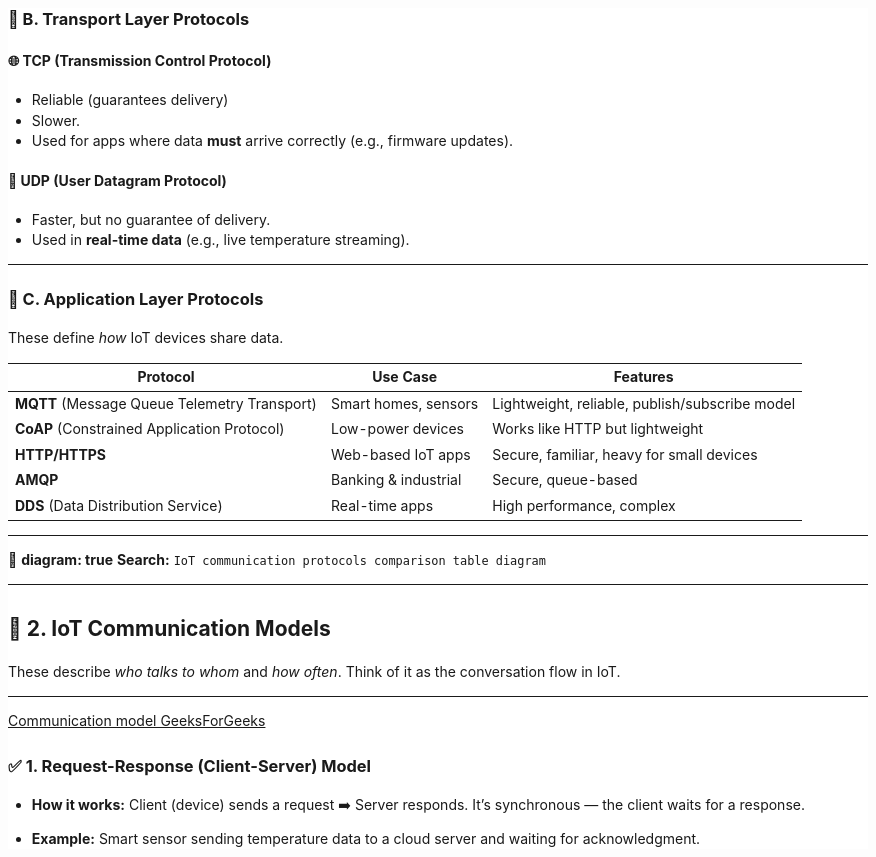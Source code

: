 
### 📨 B. **Transport Layer Protocols**

#### 🌐 **TCP (Transmission Control Protocol)**

* Reliable (guarantees delivery)
* Slower.
* Used for apps where data **must** arrive correctly (e.g., firmware updates).

#### 📡 **UDP (User Datagram Protocol)**

* Faster, but no guarantee of delivery.
* Used in **real-time data** (e.g., live temperature streaming).

---

### 🔄 C. **Application Layer Protocols**

These define *how* IoT devices share data.

| Protocol                                     | Use Case             | Features                                       |
| -------------------------------------------- | -------------------- | ---------------------------------------------- |
| **MQTT** (Message Queue Telemetry Transport) | Smart homes, sensors | Lightweight, reliable, publish/subscribe model |
| **CoAP** (Constrained Application Protocol)  | Low-power devices    | Works like HTTP but lightweight                |
| **HTTP/HTTPS**                               | Web-based IoT apps   | Secure, familiar, heavy for small devices      |
| **AMQP**                                     | Banking & industrial | Secure, queue-based                            |
| **DDS** (Data Distribution Service)          | Real-time apps       | High performance, complex                      |

---

📸 **diagram: true**
**Search:** `IoT communication protocols comparison table diagram`

---

## 🧭 **2. IoT Communication Models**

These describe *who talks to whom* and *how often*. Think of it as the conversation flow in IoT.

---

[Communication model GeeksForGeeks](https://www.geeksforgeeks.org/computer-science-fundamentals/communication-models-in-iot-internet-of-things/)


### ✅ 1. **Request-Response (Client-Server) Model**

* **How it works:**
  Client (device) sends a request ➡️ Server responds.
  It’s synchronous — the client waits for a response.

* **Example:**
  Smart sensor sending temperature data to a cloud server and waiting for acknowledgment.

▸ **The problem**:
Each of the lines from the one that contains "## 🧭 **2. IoT Communication Models**" through the last line of the data needs to be repeated exactly, with no others.

▸ **Response**:
## 🧭 **2. IoT Communication Models**

These describe *who talks to whom* and *how often*. Think of it as the conversation flow in IoT.

---

[Communication model GeeksForGeeks](https://www.geeksforgeeks.org/computer-science-fundamentals/communication-models-in-iot-internet-of-things/)


### ✅ 1. **Request-Response (Client-Server) Model**

* **How it works:**
  Client (device) sends a request ➡️ Server responds.
  It’s synchronous — the client waits for a response.

* **Example:**
  Smart sensor sending temperature data to a cloud server and waiting for acknowledgment.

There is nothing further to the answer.